Zou Yuan is a fictional character in Water Margin, one of the Four Great Classical Novels in Chinese literature. Nicknamed "Forest Emerging Dragon", he ranks 90th among the 108 Stars of Destiny and 54th among the 72 Earthly Fiends.

Background
Zou Yuan, a native of Laizhou, is skilled in martial arts. Upright and principled, he is intolerant of people he is contemptuous of. Before becoming an outlaw, he used to be a vagrant who indulged in gambling.

Zou Yuan and his nephew Zou Run, who is about his age, lead a group of outlaws at Mount Dengyun () near Laizhou. They practise the principle of robbing the rich to help the poor. The Zous are close friends of Sun Xin and Yang Lin, Deng Fei and Shi Yong of Liangshan Marsh.

Joining Liangshan
The Xie brothers (Xie Zhen and Xie Bao) are arrested in Dengzhou (登州; in present-day eastern Shandong) for smashing up the house of one Squire Mao who has pocketed the tiger they shot to claim reward at the prefectural office. Yue He, a jailer in the prison and a distant relative of the Xies, takes the news to their cousin Gu Dasao, warning that the brothers could be murdered in prison. Gu's husband Sun Xin enlists the Zous to help in the rescue. Sun Xin also compels his brother Sun Li, the garrison commandant of Dengzhou, to join the plan. After they extricated the Xies from prison, the group flee to join the Liangshan Marsh.

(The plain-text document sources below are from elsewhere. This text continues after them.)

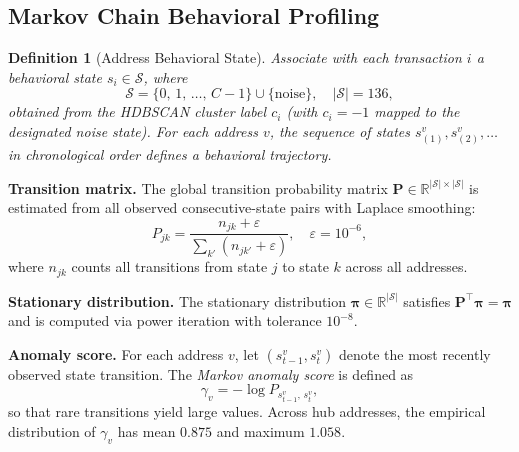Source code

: \documentclass[journal]{IEEEtran}
\newtheorem{definition}{Definition}
\begin{document}
\subsection{Markov Chain Behavioral Profiling}
\label{subsec:markov}

\begin{definition}[Address Behavioral State]
\label{def:markov}
Associate with each transaction $i$ a \emph{behavioral state}
$s_{i}\in\mathcal{S}$, where
\begin{equation}
  \mathcal{S}
    = \{0,\,1,\,\ldots,\,C-1\} \cup \{\text{noise}\},
  \quad |\mathcal{S}| = 136,
  \label{eq:statespace}
\end{equation}
obtained from the HDBSCAN cluster label $c_{i}$ (with $c_{i}=-1$ mapped
to the designated noise state).
For each address $v$, the sequence of states
$s_{(1)}^{v}, s_{(2)}^{v}, \ldots$ in chronological order defines a
\emph{behavioral trajectory}.
\end{definition}

\noindent\textbf{Transition matrix.}
The global transition probability matrix
$\mathbf{P}\in\mathbb{R}^{|\mathcal{S}|\times|\mathcal{S}|}$
is estimated from all observed consecutive-state pairs with Laplace smoothing:
\begin{equation}
  P_{jk}
    = \frac{n_{jk} + \varepsilon}{\displaystyle\sum_{k'} (n_{jk'} + \varepsilon)},
  \quad \varepsilon = 10^{-6},
  \label{eq:transition}
\end{equation}
where $n_{jk}$ counts all transitions from state $j$ to state $k$ across all
addresses.

\noindent\textbf{Stationary distribution.}
The stationary distribution $\boldsymbol{\pi}\in\mathbb{R}^{|\mathcal{S}|}$
satisfies $\mathbf{P}^{\!\top}\boldsymbol{\pi} = \boldsymbol{\pi}$ and is
computed via power iteration with tolerance $10^{-8}$.

\noindent\textbf{Anomaly score.}
For each address $v$, let $(s_{t-1}^{v}, s_{t}^{v})$ denote the most recently
observed state transition.  The \emph{Markov anomaly score} is defined as
\begin{equation}
  \gamma_{v}
    = -\log P_{s_{t-1}^{v},\,s_{t}^{v}},
  \label{eq:markov_score}
\end{equation}
so that rare transitions yield large values.
Across hub addresses, the empirical distribution of $\gamma_{v}$ has mean
$0.875$ and maximum $1.058$.

\end{document}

Before going up to the stronghold, Sun Li volunteers to infiltrate the Zhu Family Manor, which Liangshan has failed to take in two offensives. As Sun Li has learnt combat from the same teacher as Luan Tingyu, the martial arts instructor of the manor, he wins the confidence of the Zhus. Zou Yuan, together with Zou Run, Sun Xin, Gu Dasao, the Xie brothers and Yue He, goes on a rampage inside the manor, taking it by surprise, when Sun Li gives his signal. The fall of the Zhu Family Manor is a great contribution by the group before their acceptance into Liangshan.

Campaigns and death 
Zou Yuan is appointed as one of the leaders of the Liangshan infantry after the 108 Stars of Destiny came together in what is called the Grand Assembly. He participates in the campaigns against the Liao invaders and rebel forces in Song territory following amnesty from Emperor Huizong for Liangshan.

In the battle of Qingxi County (清溪縣; present-day Chun'an County, Zhejiang) in the campaign against Fang La's rebel forces, Zou Yuan is trampled to death by the enemy's cavalry.